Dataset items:
----
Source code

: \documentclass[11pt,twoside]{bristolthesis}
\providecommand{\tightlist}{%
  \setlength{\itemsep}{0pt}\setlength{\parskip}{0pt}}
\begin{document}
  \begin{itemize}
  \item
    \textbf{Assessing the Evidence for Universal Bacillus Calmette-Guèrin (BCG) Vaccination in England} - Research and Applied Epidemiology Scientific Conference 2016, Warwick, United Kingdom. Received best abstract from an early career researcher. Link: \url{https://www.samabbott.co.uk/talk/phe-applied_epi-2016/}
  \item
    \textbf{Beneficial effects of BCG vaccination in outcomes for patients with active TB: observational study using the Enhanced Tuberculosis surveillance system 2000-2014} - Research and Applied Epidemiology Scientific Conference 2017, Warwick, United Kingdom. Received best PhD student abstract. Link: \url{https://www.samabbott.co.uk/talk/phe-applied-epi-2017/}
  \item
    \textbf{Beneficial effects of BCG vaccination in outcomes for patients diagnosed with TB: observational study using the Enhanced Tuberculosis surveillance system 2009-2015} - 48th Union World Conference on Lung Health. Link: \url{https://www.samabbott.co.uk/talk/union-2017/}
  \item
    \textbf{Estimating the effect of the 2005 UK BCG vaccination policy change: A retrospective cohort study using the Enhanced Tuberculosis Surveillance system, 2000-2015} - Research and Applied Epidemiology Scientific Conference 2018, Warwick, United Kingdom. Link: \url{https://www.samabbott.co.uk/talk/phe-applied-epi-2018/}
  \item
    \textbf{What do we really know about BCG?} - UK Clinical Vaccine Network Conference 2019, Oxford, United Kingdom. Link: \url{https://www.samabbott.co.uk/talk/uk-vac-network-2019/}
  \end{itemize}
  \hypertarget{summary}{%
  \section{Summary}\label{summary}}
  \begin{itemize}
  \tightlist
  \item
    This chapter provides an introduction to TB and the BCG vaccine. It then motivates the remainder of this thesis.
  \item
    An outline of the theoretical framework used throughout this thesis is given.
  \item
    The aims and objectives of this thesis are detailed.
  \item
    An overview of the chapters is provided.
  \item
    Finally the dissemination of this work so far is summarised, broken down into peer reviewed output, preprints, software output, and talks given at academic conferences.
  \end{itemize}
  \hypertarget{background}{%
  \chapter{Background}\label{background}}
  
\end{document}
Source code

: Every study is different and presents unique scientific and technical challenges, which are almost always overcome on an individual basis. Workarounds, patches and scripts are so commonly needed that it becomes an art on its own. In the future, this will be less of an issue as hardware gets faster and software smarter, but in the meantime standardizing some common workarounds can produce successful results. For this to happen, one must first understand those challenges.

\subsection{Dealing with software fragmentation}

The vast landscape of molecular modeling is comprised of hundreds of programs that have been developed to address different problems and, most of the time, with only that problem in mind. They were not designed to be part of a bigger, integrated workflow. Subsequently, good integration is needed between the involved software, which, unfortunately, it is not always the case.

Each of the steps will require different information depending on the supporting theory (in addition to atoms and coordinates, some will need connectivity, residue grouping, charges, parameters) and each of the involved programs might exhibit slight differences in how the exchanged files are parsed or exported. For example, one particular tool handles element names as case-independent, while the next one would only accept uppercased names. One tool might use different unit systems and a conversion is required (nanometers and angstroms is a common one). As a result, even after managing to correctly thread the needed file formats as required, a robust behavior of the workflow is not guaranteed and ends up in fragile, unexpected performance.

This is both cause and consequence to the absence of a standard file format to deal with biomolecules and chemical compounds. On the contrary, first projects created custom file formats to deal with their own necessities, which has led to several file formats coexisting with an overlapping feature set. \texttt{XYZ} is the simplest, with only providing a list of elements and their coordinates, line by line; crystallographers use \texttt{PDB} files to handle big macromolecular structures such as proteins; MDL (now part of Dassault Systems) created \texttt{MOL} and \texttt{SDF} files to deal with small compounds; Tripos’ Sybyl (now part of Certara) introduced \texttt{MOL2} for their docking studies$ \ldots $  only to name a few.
----
§ **Required work**
Copy out each entry once more, character for character.

§ **Completed task**
Source code

: \documentclass[11pt,twoside]{bristolthesis}
\providecommand{\tightlist}{%
  \setlength{\itemsep}{0pt}\setlength{\parskip}{0pt}}
\begin{document}
  \begin{itemize}
  \item
    \textbf{Assessing the Evidence for Universal Bacillus Calmette-Guèrin (BCG) Vaccination in England} - Research and Applied Epidemiology Scientific Conference 2016, Warwick, United Kingdom. Received best abstract from an early career researcher. Link: \url{https://www.samabbott.co.uk/talk/phe-applied_epi-2016/}
  \item
    \textbf{Beneficial effects of BCG vaccination in outcomes for patients with active TB: observational study using the Enhanced Tuberculosis surveillance system 2000-2014} - Research and Applied Epidemiology Scientific Conference 2017, Warwick, United Kingdom. Received best PhD student abstract. Link: \url{https://www.samabbott.co.uk/talk/phe-applied-epi-2017/}
  \item
    \textbf{Beneficial effects of BCG vaccination in outcomes for patients diagnosed with TB: observational study using the Enhanced Tuberculosis surveillance system 2009-2015} - 48th Union World Conference on Lung Health. Link: \url{https://www.samabbott.co.uk/talk/union-2017/}
  \item
    \textbf{Estimating the effect of the 2005 UK BCG vaccination policy change: A retrospective cohort study using the Enhanced Tuberculosis Surveillance system, 2000-2015} - Research and Applied Epidemiology Scientific Conference 2018, Warwick, United Kingdom. Link: \url{https://www.samabbott.co.uk/talk/phe-applied-epi-2018/}
  \item
    \textbf{What do we really know about BCG?} - UK Clinical Vaccine Network Conference 2019, Oxford, United Kingdom. Link: \url{https://www.samabbott.co.uk/talk/uk-vac-network-2019/}
  \end{itemize}
  \hypertarget{summary}{%
  \section{Summary}\label{summary}}
  \begin{itemize}
  \tightlist
  \item
    This chapter provides an introduction to TB and the BCG vaccine. It then motivates the remainder of this thesis.
  \item
    An outline of the theoretical framework used throughout this thesis is given.
  \item
    The aims and objectives of this thesis are detailed.
  \item
    An overview of the chapters is provided.
  \item
    Finally the dissemination of this work so far is summarised, broken down into peer reviewed output, preprints, software output, and talks given at academic conferences.
  \end{itemize}
  \hypertarget{background}{%
  \chapter{Background}\label{background}}
  
\end{document}
Source code

: Every study is different and presents unique scientific and technical challenges, which are almost always overcome on an individual basis. Workarounds, patches and scripts are so commonly needed that it becomes an art on its own. In the future, this will be less of an issue as hardware gets faster and software smarter, but in the meantime standardizing some common workarounds can produce successful results. For this to happen, one must first understand those challenges.

\subsection{Dealing with software fragmentation}

The vast landscape of molecular modeling is comprised of hundreds of programs that have been developed to address different problems and, most of the time, with only that problem in mind. They were not designed to be part of a bigger, integrated workflow. Subsequently, good integration is needed between the involved software, which, unfortunately, it is not always the case.

Each of the steps will require different information depending on the supporting theory (in addition to atoms and coordinates, some will need connectivity, residue grouping, charges, parameters) and each of the involved programs might exhibit slight differences in how the exchanged files are parsed or exported. For example, one particular tool handles element names as case-independent, while the next one would only accept uppercased names. One tool might use different unit systems and a conversion is required (nanometers and angstroms is a common one). As a result, even after managing to correctly thread the needed file formats as required, a robust behavior of the workflow is not guaranteed and ends up in fragile, unexpected performance.

This is both cause and consequence to the absence of a standard file format to deal with biomolecules and chemical compounds. On the contrary, first projects created custom file formats to deal with their own necessities, which has led to several file formats coexisting with an overlapping feature set. \texttt{XYZ} is the simplest, with only providing a list of elements and their coordinates, line by line; crystallographers use \texttt{PDB} files to handle big macromolecular structures such as proteins; MDL (now part of Dassault Systems) created \texttt{MOL} and \texttt{SDF} files to deal with small compounds; Tripos’ Sybyl (now part of Certara) introduced \texttt{MOL2} for their docking studies$ \ldots $  only to name a few.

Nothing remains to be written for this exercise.